I love to be with the "youngsters" and yet I am expected to behave in a particular manner that befits the fact that I have been working as a profesional for almost a decade now while the real "youngsters" still have to get out of their alma mater. I want to have my say and give my suggestions on discussions that go on in the household but am not considered mature enough to understand the implications of everything and the one all-defeating explanation of experience giving wisdom is invariably unassailable.
I have had reasonable success at work, getting ahead of the curve thanks to some fortuitous circumstances and some kind seniors. I have been pretty fortunate in getting the kind of responsibilities that I have, learning the kind of things that I can, achieving the successes that I do. But what is up next? Does life stop here or is there more to achieve? Of course there is, much more but as some will say, all in its due course. But how do I explain that to my ambitious self that does not want to wait for this time to come, whenever it deems fit to?

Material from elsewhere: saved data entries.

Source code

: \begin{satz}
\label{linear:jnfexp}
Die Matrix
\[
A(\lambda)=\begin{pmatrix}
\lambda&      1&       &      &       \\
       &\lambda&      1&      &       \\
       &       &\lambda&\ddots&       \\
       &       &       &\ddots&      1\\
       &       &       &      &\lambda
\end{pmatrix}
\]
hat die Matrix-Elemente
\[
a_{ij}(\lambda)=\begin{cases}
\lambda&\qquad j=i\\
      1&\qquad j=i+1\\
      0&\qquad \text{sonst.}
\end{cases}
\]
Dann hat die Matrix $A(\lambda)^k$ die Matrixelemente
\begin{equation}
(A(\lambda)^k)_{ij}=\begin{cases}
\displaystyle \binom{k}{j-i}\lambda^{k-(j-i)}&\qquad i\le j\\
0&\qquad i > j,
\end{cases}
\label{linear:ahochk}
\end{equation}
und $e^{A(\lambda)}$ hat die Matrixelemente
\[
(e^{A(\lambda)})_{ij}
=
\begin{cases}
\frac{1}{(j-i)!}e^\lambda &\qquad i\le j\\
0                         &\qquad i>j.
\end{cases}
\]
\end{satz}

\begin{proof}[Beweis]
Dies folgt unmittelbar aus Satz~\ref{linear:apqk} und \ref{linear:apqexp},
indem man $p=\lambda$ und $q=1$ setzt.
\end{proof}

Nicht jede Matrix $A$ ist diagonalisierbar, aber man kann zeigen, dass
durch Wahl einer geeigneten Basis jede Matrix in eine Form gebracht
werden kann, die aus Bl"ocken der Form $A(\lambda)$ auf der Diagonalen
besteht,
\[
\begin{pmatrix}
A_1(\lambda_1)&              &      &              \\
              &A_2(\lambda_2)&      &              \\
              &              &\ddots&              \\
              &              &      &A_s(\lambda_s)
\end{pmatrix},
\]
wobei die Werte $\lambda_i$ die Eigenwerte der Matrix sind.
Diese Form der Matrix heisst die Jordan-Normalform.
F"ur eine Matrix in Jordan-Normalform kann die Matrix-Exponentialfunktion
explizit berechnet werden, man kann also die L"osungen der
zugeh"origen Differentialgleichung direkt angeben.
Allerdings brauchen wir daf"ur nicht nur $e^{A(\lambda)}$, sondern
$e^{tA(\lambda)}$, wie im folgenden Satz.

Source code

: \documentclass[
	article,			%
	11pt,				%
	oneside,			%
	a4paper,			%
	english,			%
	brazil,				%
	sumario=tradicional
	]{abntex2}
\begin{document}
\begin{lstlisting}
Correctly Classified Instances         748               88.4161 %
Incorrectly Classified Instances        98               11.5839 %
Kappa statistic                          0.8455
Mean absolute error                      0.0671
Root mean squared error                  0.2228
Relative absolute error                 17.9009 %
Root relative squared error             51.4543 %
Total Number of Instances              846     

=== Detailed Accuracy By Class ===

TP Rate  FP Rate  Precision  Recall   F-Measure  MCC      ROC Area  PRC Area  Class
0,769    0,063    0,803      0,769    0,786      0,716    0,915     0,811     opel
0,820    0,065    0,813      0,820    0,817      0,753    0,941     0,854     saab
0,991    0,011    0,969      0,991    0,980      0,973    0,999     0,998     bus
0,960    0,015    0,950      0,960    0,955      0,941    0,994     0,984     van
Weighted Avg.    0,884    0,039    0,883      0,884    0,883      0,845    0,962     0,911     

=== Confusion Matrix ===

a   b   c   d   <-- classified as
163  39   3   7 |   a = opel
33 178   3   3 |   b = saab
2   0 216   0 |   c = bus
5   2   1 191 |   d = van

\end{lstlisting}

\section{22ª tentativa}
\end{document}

I want to reach the next level right now. Age and associated assumed lack of experience, peer band parity, HR policies, nepotism, and sheer lack of meritocracy can go back to the stone age and red-tape-infested cobweb that they belong to. Is it too much to ask (and that too in a world that is so competitive) to be given recognition that matches the responsibilities assigned to a person.
What answers do I have to give to my often-cynical mind that keeps asking me as to the stage when the functional role gets translated into a job role? Even companies that are considered evolved in their thought processes have a delay of about 6 month to a year before they shift someone to a higher job role after that person having moved to a higher functional role. Is it too unfair to ask that if you do not consider a person worthy of getting a higher designation, more recognition, better prospects, then why would you assign more and critical work to him and why would you have expectations of him that you would normally not have from a peer of his?
But then there is the other perspective to think of, too...as is always the case. Am I really thinking about what I do as some sort of God's gift to mankind? Is there really something in me that deserves that extra recognition? What is wrong with the efforts of those that are my peers from an age, education, or career point of view that can excuse a lower standing for them than what I supposedly deserve? Am I just over-estimating my contribution and significance? Is there, after all, some merit in why things are the way they are and not the way that I want them to be?